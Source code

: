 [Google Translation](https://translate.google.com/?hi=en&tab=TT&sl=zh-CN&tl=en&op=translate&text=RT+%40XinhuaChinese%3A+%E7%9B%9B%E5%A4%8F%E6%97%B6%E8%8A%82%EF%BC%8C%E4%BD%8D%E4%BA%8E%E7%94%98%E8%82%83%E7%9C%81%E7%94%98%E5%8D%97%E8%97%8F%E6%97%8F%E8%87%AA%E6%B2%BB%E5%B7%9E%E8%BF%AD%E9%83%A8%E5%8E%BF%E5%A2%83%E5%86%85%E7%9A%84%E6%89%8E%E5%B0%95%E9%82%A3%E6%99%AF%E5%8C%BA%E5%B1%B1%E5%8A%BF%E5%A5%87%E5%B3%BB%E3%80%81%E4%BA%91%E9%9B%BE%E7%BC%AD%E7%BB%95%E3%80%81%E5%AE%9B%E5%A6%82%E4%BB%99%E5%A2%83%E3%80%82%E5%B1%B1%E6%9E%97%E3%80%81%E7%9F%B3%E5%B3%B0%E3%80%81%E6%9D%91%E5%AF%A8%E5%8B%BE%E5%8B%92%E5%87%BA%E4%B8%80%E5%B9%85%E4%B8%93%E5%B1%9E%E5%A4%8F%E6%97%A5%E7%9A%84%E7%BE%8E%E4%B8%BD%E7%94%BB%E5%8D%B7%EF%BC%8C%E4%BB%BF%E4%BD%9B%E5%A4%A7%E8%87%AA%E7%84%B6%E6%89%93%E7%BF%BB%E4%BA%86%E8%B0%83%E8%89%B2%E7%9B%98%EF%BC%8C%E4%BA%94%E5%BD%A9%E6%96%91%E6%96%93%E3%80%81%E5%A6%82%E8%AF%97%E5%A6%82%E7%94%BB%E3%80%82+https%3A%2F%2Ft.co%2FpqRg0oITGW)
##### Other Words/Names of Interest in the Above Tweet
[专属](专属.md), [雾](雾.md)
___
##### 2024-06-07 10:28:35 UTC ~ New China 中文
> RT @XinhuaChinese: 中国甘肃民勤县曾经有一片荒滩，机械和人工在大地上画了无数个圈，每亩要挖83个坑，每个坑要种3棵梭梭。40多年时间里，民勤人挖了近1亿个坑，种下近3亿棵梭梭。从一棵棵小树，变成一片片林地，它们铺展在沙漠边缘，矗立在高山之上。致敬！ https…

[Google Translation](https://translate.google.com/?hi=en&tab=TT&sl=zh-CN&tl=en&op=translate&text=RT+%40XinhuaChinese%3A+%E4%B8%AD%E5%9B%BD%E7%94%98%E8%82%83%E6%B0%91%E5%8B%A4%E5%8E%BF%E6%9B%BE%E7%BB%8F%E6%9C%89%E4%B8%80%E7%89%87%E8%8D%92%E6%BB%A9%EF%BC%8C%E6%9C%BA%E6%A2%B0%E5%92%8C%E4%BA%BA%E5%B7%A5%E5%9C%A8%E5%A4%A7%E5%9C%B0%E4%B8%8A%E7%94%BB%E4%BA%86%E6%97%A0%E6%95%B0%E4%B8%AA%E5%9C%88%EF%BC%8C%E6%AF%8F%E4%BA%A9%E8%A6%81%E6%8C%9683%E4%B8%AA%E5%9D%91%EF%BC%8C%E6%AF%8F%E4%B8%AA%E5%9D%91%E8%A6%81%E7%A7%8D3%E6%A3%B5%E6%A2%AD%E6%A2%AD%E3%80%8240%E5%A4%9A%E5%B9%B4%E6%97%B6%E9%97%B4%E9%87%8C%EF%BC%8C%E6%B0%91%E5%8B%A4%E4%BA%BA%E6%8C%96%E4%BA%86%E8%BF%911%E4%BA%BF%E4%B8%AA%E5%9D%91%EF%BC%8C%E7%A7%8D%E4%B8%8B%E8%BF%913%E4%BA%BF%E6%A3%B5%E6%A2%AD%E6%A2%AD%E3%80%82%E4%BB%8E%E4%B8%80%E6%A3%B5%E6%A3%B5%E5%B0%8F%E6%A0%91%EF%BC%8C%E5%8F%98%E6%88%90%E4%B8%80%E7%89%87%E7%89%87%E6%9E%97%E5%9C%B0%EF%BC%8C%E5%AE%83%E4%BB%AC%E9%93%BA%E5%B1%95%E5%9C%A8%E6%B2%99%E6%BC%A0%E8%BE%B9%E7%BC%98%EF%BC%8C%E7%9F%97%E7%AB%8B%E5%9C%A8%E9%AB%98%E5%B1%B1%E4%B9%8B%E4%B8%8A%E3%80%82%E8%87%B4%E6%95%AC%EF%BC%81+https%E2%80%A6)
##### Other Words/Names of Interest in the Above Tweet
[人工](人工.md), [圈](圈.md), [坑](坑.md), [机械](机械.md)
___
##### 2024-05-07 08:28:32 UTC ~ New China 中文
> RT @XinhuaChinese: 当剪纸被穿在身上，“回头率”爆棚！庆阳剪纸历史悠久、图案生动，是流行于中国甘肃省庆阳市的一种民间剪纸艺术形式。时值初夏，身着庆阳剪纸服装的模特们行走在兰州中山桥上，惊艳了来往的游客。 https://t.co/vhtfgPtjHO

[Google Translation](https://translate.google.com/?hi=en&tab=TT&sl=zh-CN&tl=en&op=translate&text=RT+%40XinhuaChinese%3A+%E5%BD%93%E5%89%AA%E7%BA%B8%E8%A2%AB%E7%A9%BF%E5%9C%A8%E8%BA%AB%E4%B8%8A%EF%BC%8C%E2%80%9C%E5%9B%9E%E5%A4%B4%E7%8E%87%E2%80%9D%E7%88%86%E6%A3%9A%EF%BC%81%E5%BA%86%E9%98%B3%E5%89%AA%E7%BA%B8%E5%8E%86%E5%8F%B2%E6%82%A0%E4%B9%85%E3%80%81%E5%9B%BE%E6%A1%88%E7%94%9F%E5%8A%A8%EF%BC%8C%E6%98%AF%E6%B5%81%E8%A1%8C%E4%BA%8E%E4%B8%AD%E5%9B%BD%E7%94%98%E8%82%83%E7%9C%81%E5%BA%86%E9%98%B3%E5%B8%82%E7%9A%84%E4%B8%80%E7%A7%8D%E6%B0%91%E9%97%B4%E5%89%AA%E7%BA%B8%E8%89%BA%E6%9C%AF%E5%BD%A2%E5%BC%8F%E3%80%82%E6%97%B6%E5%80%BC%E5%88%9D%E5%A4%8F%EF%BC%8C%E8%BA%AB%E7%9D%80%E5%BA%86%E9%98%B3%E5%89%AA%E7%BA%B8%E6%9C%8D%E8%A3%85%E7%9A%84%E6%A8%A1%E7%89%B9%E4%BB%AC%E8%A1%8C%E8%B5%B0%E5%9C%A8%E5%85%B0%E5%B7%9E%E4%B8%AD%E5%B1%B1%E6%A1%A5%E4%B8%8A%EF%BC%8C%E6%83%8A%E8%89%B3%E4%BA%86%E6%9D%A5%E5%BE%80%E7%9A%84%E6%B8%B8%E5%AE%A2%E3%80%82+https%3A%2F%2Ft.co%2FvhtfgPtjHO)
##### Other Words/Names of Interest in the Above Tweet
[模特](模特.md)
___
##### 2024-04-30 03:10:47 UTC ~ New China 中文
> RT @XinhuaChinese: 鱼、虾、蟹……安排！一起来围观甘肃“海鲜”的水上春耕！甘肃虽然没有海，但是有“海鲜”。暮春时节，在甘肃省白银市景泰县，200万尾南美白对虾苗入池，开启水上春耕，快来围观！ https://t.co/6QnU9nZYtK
☆ ☆ ☆ ☆ ☆ ☆ ☆
* [Problem requirements]: Having gone through the data above, repeat it exactly.

* [Expected answer]:
Source code

: [Google Translation](https://translate.google.com/?hi=en&tab=TT&sl=zh-CN&tl=en&op=translate&text=RT+%40XinhuaChinese%3A+%E7%9B%9B%E5%A4%8F%E6%97%B6%E8%8A%82%EF%BC%8C%E4%BD%8D%E4%BA%8E%E7%94%98%E8%82%83%E7%9C%81%E7%94%98%E5%8D%97%E8%97%8F%E6%97%8F%E8%87%AA%E6%B2%BB%E5%B7%9E%E8%BF%AD%E9%83%A8%E5%8E%BF%E5%A2%83%E5%86%85%E7%9A%84%E6%89%8E%E5%B0%95%E9%82%A3%E6%99%AF%E5%8C%BA%E5%B1%B1%E5%8A%BF%E5%A5%87%E5%B3%BB%E3%80%81%E4%BA%91%E9%9B%BE%E7%BC%AD%E7%BB%95%E3%80%81%E5%AE%9B%E5%A6%82%E4%BB%99%E5%A2%83%E3%80%82%E5%B1%B1%E6%9E%97%E3%80%81%E7%9F%B3%E5%B3%B0%E3%80%81%E6%9D%91%E5%AF%A8%E5%8B%BE%E5%8B%92%E5%87%BA%E4%B8%80%E5%B9%85%E4%B8%93%E5%B1%9E%E5%A4%8F%E6%97%A5%E7%9A%84%E7%BE%8E%E4%B8%BD%E7%94%BB%E5%8D%B7%EF%BC%8C%E4%BB%BF%E4%BD%9B%E5%A4%A7%E8%87%AA%E7%84%B6%E6%89%93%E7%BF%BB%E4%BA%86%E8%B0%83%E8%89%B2%E7%9B%98%EF%BC%8C%E4%BA%94%E5%BD%A9%E6%96%91%E6%96%93%E3%80%81%E5%A6%82%E8%AF%97%E5%A6%82%E7%94%BB%E3%80%82+https%3A%2F%2Ft.co%2FpqRg0oITGW)
##### Other Words/Names of Interest in the Above Tweet
[专属](专属.md), [雾](雾.md)
___
##### 2024-06-07 10:28:35 UTC ~ New China 中文
> RT @XinhuaChinese: 中国甘肃民勤县曾经有一片荒滩，机械和人工在大地上画了无数个圈，每亩要挖83个坑，每个坑要种3棵梭梭。40多年时间里，民勤人挖了近1亿个坑，种下近3亿棵梭梭。从一棵棵小树，变成一片片林地，它们铺展在沙漠边缘，矗立在高山之上。致敬！ https…

[Google Translation](https://translate.google.com/?hi=en&tab=TT&sl=zh-CN&tl=en&op=translate&text=RT+%40XinhuaChinese%3A+%E4%B8%AD%E5%9B%BD%E7%94%98%E8%82%83%E6%B0%91%E5%8B%A4%E5%8E%BF%E6%9B%BE%E7%BB%8F%E6%9C%89%E4%B8%80%E7%89%87%E8%8D%92%E6%BB%A9%EF%BC%8C%E6%9C%BA%E6%A2%B0%E5%92%8C%E4%BA%BA%E5%B7%A5%E5%9C%A8%E5%A4%A7%E5%9C%B0%E4%B8%8A%E7%94%BB%E4%BA%86%E6%97%A0%E6%95%B0%E4%B8%AA%E5%9C%88%EF%BC%8C%E6%AF%8F%E4%BA%A9%E8%A6%81%E6%8C%9683%E4%B8%AA%E5%9D%91%EF%BC%8C%E6%AF%8F%E4%B8%AA%E5%9D%91%E8%A6%81%E7%A7%8D3%E6%A3%B5%E6%A2%AD%E6%A2%AD%E3%80%8240%E5%A4%9A%E5%B9%B4%E6%97%B6%E9%97%B4%E9%87%8C%EF%BC%8C%E6%B0%91%E5%8B%A4%E4%BA%BA%E6%8C%96%E4%BA%86%E8%BF%911%E4%BA%BF%E4%B8%AA%E5%9D%91%EF%BC%8C%E7%A7%8D%E4%B8%8B%E8%BF%913%E4%BA%BF%E6%A3%B5%E6%A2%AD%E6%A2%AD%E3%80%82%E4%BB%8E%E4%B8%80%E6%A3%B5%E6%A3%B5%E5%B0%8F%E6%A0%91%EF%BC%8C%E5%8F%98%E6%88%90%E4%B8%80%E7%89%87%E7%89%87%E6%9E%97%E5%9C%B0%EF%BC%8C%E5%AE%83%E4%BB%AC%E9%93%BA%E5%B1%95%E5%9C%A8%E6%B2%99%E6%BC%A0%E8%BE%B9%E7%BC%98%EF%BC%8C%E7%9F%97%E7%AB%8B%E5%9C%A8%E9%AB%98%E5%B1%B1%E4%B9%8B%E4%B8%8A%E3%80%82%E8%87%B4%E6%95%AC%EF%BC%81+https%E2%80%A6)
##### Other Words/Names of Interest in the Above Tweet
[人工](人工.md), [圈](圈.md), [坑](坑.md), [机械](机械.md)
___
##### 2024-05-07 08:28:32 UTC ~ New China 中文
> RT @XinhuaChinese: 当剪纸被穿在身上，“回头率”爆棚！庆阳剪纸历史悠久、图案生动，是流行于中国甘肃省庆阳市的一种民间剪纸艺术形式。时值初夏，身着庆阳剪纸服装的模特们行走在兰州中山桥上，惊艳了来往的游客。 https://t.co/vhtfgPtjHO

[Google Translation](https://translate.google.com/?hi=en&tab=TT&sl=zh-CN&tl=en&op=translate&text=RT+%40XinhuaChinese%3A+%E5%BD%93%E5%89%AA%E7%BA%B8%E8%A2%AB%E7%A9%BF%E5%9C%A8%E8%BA%AB%E4%B8%8A%EF%BC%8C%E2%80%9C%E5%9B%9E%E5%A4%B4%E7%8E%87%E2%80%9D%E7%88%86%E6%A3%9A%EF%BC%81%E5%BA%86%E9%98%B3%E5%89%AA%E7%BA%B8%E5%8E%86%E5%8F%B2%E6%82%A0%E4%B9%85%E3%80%81%E5%9B%BE%E6%A1%88%E7%94%9F%E5%8A%A8%EF%BC%8C%E6%98%AF%E6%B5%81%E8%A1%8C%E4%BA%8E%E4%B8%AD%E5%9B%BD%E7%94%98%E8%82%83%E7%9C%81%E5%BA%86%E9%98%B3%E5%B8%82%E7%9A%84%E4%B8%80%E7%A7%8D%E6%B0%91%E9%97%B4%E5%89%AA%E7%BA%B8%E8%89%BA%E6%9C%AF%E5%BD%A2%E5%BC%8F%E3%80%82%E6%97%B6%E5%80%BC%E5%88%9D%E5%A4%8F%EF%BC%8C%E8%BA%AB%E7%9D%80%E5%BA%86%E9%98%B3%E5%89%AA%E7%BA%B8%E6%9C%8D%E8%A3%85%E7%9A%84%E6%A8%A1%E7%89%B9%E4%BB%AC%E8%A1%8C%E8%B5%B0%E5%9C%A8%E5%85%B0%E5%B7%9E%E4%B8%AD%E5%B1%B1%E6%A1%A5%E4%B8%8A%EF%BC%8C%E6%83%8A%E8%89%B3%E4%BA%86%E6%9D%A5%E5%BE%80%E7%9A%84%E6%B8%B8%E5%AE%A2%E3%80%82+https%3A%2F%2Ft.co%2FvhtfgPtjHO)
##### Other Words/Names of Interest in the Above Tweet
[模特](模特.md)
___
##### 2024-04-30 03:10:47 UTC ~ New China 中文
> RT @XinhuaChinese: 鱼、虾、蟹……安排！一起来围观甘肃“海鲜”的水上春耕！甘肃虽然没有海，但是有“海鲜”。暮春时节，在甘肃省白银市景泰县，200万尾南美白对虾苗入池，开启水上春耕，快来围观！ https://t.co/6QnU9nZYtK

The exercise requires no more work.